[Data extracted from a collection]
◇ ◇ ◇ ◇ ◇ ◇ ◇
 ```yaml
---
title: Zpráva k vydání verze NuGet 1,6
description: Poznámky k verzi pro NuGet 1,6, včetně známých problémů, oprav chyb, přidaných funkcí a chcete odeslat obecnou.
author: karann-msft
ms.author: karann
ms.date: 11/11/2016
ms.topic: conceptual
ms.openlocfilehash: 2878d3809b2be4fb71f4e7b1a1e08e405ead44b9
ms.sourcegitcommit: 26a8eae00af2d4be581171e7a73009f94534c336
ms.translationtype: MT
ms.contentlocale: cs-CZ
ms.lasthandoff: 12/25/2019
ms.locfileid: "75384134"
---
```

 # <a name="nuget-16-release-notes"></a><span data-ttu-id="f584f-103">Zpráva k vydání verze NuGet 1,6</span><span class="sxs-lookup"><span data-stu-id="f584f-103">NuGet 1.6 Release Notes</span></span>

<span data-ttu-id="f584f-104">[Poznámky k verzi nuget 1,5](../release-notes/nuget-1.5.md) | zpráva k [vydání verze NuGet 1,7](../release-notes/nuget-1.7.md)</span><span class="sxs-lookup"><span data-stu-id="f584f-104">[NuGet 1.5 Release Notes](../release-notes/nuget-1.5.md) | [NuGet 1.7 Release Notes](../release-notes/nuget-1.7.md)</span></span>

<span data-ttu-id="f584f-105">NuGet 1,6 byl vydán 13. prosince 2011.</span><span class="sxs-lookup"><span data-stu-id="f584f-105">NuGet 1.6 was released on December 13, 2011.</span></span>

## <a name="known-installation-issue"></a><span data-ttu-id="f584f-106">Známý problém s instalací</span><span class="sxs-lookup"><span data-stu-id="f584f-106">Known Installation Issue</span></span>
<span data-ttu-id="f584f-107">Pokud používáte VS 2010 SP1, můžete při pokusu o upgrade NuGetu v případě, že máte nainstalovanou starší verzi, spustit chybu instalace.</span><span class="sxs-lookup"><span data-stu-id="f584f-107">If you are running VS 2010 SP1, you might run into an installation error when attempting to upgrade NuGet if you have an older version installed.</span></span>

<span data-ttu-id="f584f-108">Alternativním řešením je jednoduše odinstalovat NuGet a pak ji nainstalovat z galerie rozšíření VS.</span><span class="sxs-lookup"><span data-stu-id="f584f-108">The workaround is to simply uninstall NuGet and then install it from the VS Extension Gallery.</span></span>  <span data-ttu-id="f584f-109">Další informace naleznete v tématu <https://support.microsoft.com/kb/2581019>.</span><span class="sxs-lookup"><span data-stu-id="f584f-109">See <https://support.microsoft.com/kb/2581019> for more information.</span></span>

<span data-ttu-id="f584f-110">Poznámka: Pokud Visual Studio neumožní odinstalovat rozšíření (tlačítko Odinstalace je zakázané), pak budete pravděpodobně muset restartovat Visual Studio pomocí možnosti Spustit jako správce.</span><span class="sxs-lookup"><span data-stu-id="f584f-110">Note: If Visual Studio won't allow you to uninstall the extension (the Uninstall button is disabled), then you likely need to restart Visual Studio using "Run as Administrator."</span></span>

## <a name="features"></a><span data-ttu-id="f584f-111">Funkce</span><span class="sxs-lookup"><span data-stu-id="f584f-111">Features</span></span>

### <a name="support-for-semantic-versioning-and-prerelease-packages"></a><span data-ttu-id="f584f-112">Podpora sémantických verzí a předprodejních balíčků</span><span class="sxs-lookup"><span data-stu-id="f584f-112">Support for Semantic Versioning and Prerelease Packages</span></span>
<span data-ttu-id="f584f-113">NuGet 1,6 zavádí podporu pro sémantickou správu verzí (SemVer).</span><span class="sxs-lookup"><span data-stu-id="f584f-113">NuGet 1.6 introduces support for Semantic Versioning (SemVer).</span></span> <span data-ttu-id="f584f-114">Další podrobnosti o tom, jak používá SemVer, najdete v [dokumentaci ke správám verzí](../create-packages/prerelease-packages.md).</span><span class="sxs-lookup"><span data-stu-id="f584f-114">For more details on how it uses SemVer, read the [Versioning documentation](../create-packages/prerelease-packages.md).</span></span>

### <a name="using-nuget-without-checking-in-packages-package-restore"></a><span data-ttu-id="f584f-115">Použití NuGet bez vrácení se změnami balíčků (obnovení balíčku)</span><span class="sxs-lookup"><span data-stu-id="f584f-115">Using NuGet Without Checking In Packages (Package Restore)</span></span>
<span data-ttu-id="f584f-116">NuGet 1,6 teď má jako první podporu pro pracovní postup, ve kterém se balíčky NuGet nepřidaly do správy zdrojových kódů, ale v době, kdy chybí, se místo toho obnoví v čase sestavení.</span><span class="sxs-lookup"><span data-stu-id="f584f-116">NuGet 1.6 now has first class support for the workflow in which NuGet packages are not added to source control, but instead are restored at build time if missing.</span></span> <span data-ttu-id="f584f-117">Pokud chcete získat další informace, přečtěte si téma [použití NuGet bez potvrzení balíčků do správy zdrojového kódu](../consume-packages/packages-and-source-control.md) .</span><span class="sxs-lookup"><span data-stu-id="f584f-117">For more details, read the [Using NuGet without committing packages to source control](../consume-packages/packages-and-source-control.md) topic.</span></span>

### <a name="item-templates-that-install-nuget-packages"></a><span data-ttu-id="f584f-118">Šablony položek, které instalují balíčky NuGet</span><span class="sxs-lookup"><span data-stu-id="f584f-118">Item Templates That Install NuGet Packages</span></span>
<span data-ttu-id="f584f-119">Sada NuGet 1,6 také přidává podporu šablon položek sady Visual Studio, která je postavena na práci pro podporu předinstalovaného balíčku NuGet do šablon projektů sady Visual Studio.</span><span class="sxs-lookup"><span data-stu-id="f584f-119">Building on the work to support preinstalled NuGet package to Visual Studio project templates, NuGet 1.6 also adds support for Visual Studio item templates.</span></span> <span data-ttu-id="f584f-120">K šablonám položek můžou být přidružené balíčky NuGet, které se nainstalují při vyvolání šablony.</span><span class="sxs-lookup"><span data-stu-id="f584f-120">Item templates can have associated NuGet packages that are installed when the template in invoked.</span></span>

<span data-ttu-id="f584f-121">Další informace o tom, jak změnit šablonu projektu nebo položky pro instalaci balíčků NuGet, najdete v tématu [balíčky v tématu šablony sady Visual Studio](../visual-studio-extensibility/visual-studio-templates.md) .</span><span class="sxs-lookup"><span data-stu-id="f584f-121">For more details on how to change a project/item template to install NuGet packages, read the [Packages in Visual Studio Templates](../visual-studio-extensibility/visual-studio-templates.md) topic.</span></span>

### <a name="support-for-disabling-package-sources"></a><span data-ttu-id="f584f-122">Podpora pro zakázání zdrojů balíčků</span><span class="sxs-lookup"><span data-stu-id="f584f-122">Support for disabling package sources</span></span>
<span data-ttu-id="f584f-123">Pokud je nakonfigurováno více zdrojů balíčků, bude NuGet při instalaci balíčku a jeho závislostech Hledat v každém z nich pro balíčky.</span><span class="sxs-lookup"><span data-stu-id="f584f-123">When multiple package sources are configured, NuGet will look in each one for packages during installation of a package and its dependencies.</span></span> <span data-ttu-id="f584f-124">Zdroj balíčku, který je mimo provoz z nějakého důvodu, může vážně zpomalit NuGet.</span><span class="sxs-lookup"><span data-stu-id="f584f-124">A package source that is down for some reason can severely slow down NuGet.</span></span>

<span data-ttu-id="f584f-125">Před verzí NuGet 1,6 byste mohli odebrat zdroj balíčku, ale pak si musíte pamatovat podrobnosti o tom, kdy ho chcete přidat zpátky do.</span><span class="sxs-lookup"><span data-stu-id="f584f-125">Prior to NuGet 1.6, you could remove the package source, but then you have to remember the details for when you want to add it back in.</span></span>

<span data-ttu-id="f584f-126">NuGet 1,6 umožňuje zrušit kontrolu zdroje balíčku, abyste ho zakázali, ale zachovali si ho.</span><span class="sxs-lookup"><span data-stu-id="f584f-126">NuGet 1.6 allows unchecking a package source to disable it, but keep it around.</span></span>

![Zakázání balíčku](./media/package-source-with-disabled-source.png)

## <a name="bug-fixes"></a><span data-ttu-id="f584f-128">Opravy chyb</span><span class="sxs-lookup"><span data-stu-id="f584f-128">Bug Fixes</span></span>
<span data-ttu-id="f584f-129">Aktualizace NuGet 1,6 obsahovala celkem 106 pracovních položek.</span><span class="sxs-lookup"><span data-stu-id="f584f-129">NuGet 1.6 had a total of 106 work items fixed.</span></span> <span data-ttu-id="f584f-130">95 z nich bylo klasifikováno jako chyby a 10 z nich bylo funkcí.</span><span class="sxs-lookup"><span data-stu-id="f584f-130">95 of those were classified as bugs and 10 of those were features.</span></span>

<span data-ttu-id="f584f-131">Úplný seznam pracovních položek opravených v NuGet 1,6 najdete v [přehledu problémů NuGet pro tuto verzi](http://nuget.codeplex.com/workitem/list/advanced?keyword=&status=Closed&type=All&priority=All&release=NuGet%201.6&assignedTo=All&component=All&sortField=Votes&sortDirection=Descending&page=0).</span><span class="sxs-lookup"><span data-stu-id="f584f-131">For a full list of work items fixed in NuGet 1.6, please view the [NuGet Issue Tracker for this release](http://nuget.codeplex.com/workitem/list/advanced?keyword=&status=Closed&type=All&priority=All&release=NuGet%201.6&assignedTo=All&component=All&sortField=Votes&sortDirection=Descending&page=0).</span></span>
◇ ◇ ◇ ◇ ◇ ◇ ◇
◆ TASK OBJECTIVE:
Beginning at the first line of the data above, retype each line until you reach the line containing "1.6 Release Notes</span></span>", and include that one too. Add nothing else.

◆ WRITTEN RESPONSE:
 ```yaml
---
title: Zpráva k vydání verze NuGet 1,6
description: Poznámky k verzi pro NuGet 1,6, včetně známých problémů, oprav chyb, přidaných funkcí a chcete odeslat obecnou.
author: karann-msft
ms.author: karann
ms.date: 11/11/2016
ms.topic: conceptual
ms.openlocfilehash: 2878d3809b2be4fb71f4e7b1a1e08e405ead44b9
ms.sourcegitcommit: 26a8eae00af2d4be581171e7a73009f94534c336
ms.translationtype: MT
ms.contentlocale: cs-CZ
ms.lasthandoff: 12/25/2019
ms.locfileid: "75384134"
---
```

 # <a name="nuget-16-release-notes"></a><span data-ttu-id="f584f-103">Zpráva k vydání verze NuGet 1,6</span><span class="sxs-lookup"><span data-stu-id="f584f-103">NuGet 1.6 Release Notes</span></span>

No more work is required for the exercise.